Science and the Beat’s Robzilla speaks with ReGen about the band’s sleek, bluesy, catchy, but no less edgy approach to making music versus the more aggressive mold of More Machine Than Man, inviting audiences into their sensual world.
 
Science and the Beat

 

An InterView with Robzilla of Science and the Beat

By Ilker Yücel (Ilker81x)

Since emerging onto the music scene in 1999, the duo of Robzilla and Tasha Katrine – collectively known as More Machine Than Man – has carved out quite an effective little niche with an aggressive and lascivious style of guitar-driven electro/industrial that has taken the band around the world. Having built up a considerable reputation for blistering live shows that incorporate original video content, MMTM has toured with the likes of Slick Idiot and Razed in Black and appeared at such festivals as Eccentrik, Wave Gotik Treffen, Convergence, and Freaks United, all the while putting several EP and full-length album releases to make for a substantially exciting discography. After a nine year absence, the band returned with 2012’s Dark Matter, followed by 2014’s Something Ventured, Nothing Gained EP, touring the United States throughout 2013 and regaining its footing in the goth/industrial scene.
However, in 2015, the duo has taken a different musical route toward no less edgy or intense, but considerably catchier and lighter pastures with a new project: Science and the Beat! With the Future Blue debut, produced by the legendary Wade Alin, Robzilla and Tasha delve deeper into their melodic songwriting, stripping away all out aggression in favor of a sleeker and, at times, bluesier approach that bears all of their musical signatures to make for a smoothly sensual experience.
Having recently premiered the music video for the album’s first single, “Mean Streak,” Science and the Beat’s Robzilla took some time to speak with ReGen Magazine about the musical path the pair are now walking, touching on the creative strides they have hit with increased writing and recording activity, working with En Esch and Wade Alin, and just a little of what is yet to come from Science and the Beat.

 

After nine years, you returned as MMTM with Dark Matter and went on tour, following that up with the Something Ventured, Nothing Gained EP on Nilaihah Records.

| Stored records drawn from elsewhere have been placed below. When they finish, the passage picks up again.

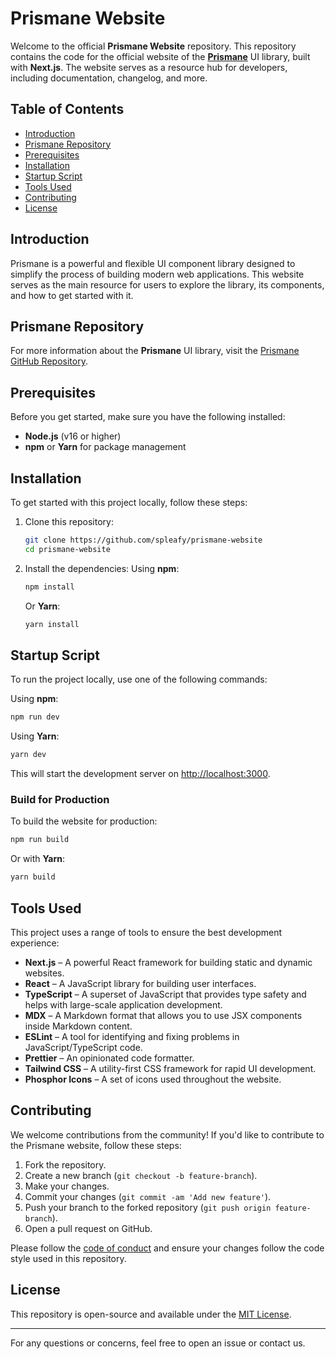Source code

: # Prismane Website

Welcome to the official **Prismane Website** repository. This repository contains the code for the official website of the [**Prismane**](https://github.com/prismaneui) UI library, built with **Next.js**. The website serves as a resource hub for developers, including documentation, changelog, and more.

## Table of Contents

- [Introduction](#introduction)
- [Prismane Repository](#prismane-repository)
- [Prerequisites](#prerequisites)
- [Installation](#installation)
- [Startup Script](#startup-script)
- [Tools Used](#tools-used)
- [Contributing](#contributing)
- [License](#license)

## Introduction

Prismane is a powerful and flexible UI component library designed to simplify the process of building modern web applications. This website serves as the main resource for users to explore the library, its components, and how to get started with it.

## Prismane Repository

For more information about the **Prismane** UI library, visit the [Prismane GitHub Repository](https://github.com/prismaneui/prismane).

## Prerequisites

Before you get started, make sure you have the following installed:

- **Node.js** (v16 or higher)
- **npm** or **Yarn** for package management

## Installation

To get started with this project locally, follow these steps:

1. Clone this repository:

   ```bash
   git clone https://github.com/spleafy/prismane-website
   cd prismane-website
   ```

2. Install the dependencies:
   Using **npm**:
   ```bash
   npm install
   ```
   Or **Yarn**:
   ```bash
   yarn install
   ```

## Startup Script

To run the project locally, use one of the following commands:

Using **npm**:

```bash
npm run dev
```

Using **Yarn**:

```bash
yarn dev
```

This will start the development server on [http://localhost:3000](http://localhost:3000).

### Build for Production

To build the website for production:

```bash
npm run build
```

Or with **Yarn**:

```bash
yarn build
```

## Tools Used

This project uses a range of tools to ensure the best development experience:

- **Next.js** – A powerful React framework for building static and dynamic websites.
- **React** – A JavaScript library for building user interfaces.
- **TypeScript** – A superset of JavaScript that provides type safety and helps with large-scale application development.
- **MDX** – A Markdown format that allows you to use JSX components inside Markdown content.
- **ESLint** – A tool for identifying and fixing problems in JavaScript/TypeScript code.
- **Prettier** – An opinionated code formatter.
- **Tailwind CSS** – A utility-first CSS framework for rapid UI development.
- **Phosphor Icons** – A set of icons used throughout the website.

## Contributing

We welcome contributions from the community! If you'd like to contribute to the Prismane website, follow these steps:

1. Fork the repository.
2. Create a new branch (`git checkout -b feature-branch`).
3. Make your changes.
4. Commit your changes (`git commit -am 'Add new feature'`).
5. Push your branch to the forked repository (`git push origin feature-branch`).
6. Open a pull request on GitHub.

Please follow the [code of conduct](./CODE_OF_CONDUCT.md) and ensure your changes follow the code style used in this repository.

## License

This repository is open-source and available under the [MIT License](./LICENSE).

---

For any questions or concerns, feel free to open an issue or contact us.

Now, you have a new electro/rock project, Science and the Beat, with the Future Blue album. To what would you attribute such a considerable period of inactivity (or invisibility in case you weren’t technically inactive), and what brought about such a burst of creative output in the last couple of years?

Robzilla: Tasha and I have really hit our creative stride. Writing and arranging are our favorite parts of the creative process. We both get a huge charge out of the initial idea and inspiration. It really feels like we could crank out album after album right now. Future Blue is the culmination of several years of building momentum. We spent years reworking and rearranging the songs for Dark Matter. We were challenging ourselves to do better work and focus. We ended up with a great MMTM album and we honed our craft. Something Ventured… and Future Blue were almost effortless to write. It felt like stream-of-consciousness.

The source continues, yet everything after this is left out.